What you have to do:
Somewhere below is a line with "- out of date" and, later, a line with "## Limitations"; repeat those two lines and all the lines between them, exactly as they are.

Recorded information:

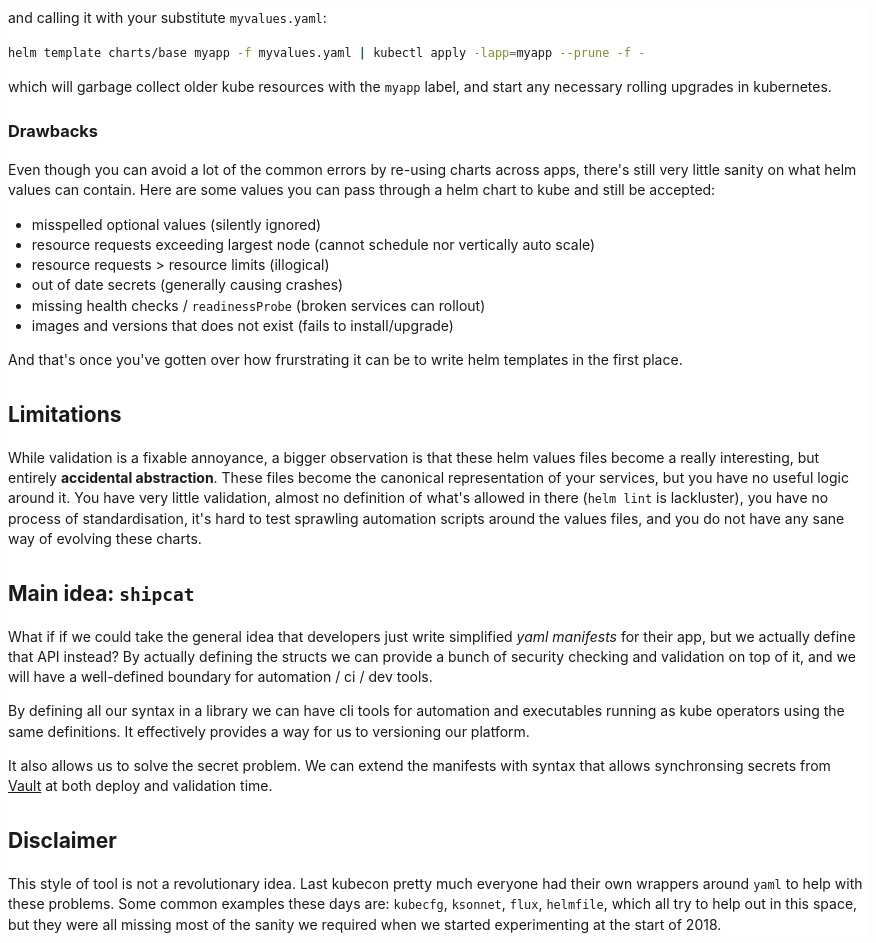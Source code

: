 and calling it with your substitute `myvalues.yaml`:

```sh
helm template charts/base myapp -f myvalues.yaml | kubectl apply -lapp=myapp --prune -f -
```

which will garbage collect older kube resources with the `myapp` label, and start any necessary rolling upgrades in kubernetes.

### Drawbacks
Even though you can avoid a lot of the common errors by re-using charts across apps, there's still very little sanity on what helm values can contain. Here are some values you can pass through a helm chart to kube and still be accepted:

- misspelled optional values (silently ignored)
- resource requests exceeding largest node (cannot schedule nor vertically auto scale)
- resource requests > resource limits (illogical)
- out of date secrets (generally causing crashes)
- missing health checks / `readinessProbe` (broken services can rollout)
- images and versions that does not exist (fails to install/upgrade)

And that's once you've gotten over how frurstrating it can be to write helm templates in the first place.

## Limitations
While validation is a fixable annoyance, a bigger observation is that these helm values files become a really interesting, but entirely **accidental abstraction**. These files become the canonical representation of your services, but you have no useful logic around it. You have very little validation, almost no definition of what's allowed in there (`helm lint` is lackluster), you have no process of standardisation, it's hard to test sprawling automation scripts around the values files, and you do not have any sane way of evolving these charts.

## Main idea: `shipcat`
What if if we could take the general idea that developers just write simplified _yaml manifests_ for their app, but we actually define that API instead? By actually defining the structs we can provide a bunch of security checking and validation on top of it, and we will have a well-defined boundary for automation / ci / dev tools.

By defining all our syntax in a library we can have cli tools for automation and executables running as kube operators using the same definitions. It effectively provides a way for us to versioning our platform.

It also allows us to solve the secret problem. We can extend the manifests with syntax that allows synchronsing secrets from [Vault](https://www.hashicorp.com/products/vault/) at both deploy and validation time.

## Disclaimer
This style of tool is not a revolutionary idea. Last kubecon pretty much everyone had their own wrappers around `yaml` to help with these problems. Some common examples these days are: `kubecfg`, `ksonnet`, `flux`, `helmfile`, which all try to help out in this space, but they were all missing most of the sanity we required when we started experimenting at the start of 2018.
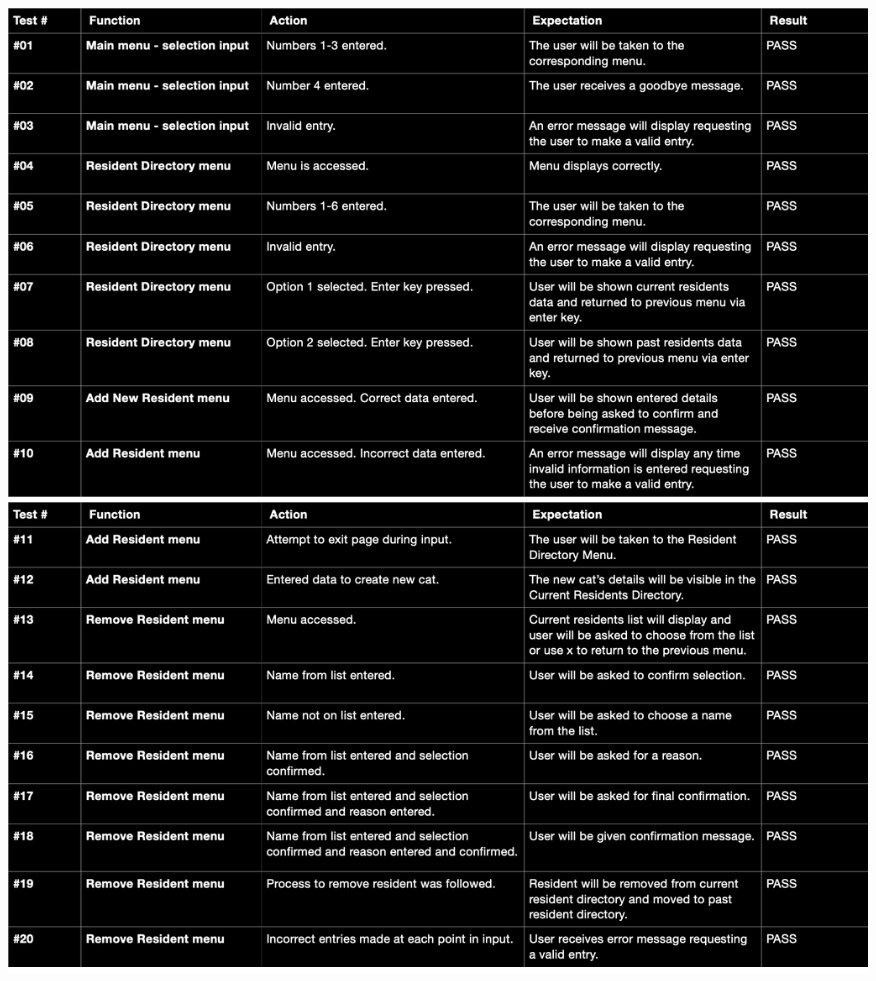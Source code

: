 ![pp3_testing_1](https://github.com/wayne-AF/PP3-Feline-Pine-Cat-Retirement-Home/blob/main/documentation/pp3_testing_1.png?raw=true)
![pp3_testing_2](https://github.com/wayne-AF/PP3-Feline-Pine-Cat-Retirement-Home/blob/main/documentation/pp3_testing_2.png?raw=true)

Output:
- out of date secrets (generally causing crashes)
- missing health checks / `readinessProbe` (broken services can rollout)
- images and versions that does not exist (fails to install/upgrade)

And that's once you've gotten over how frurstrating it can be to write helm templates in the first place.

## Limitations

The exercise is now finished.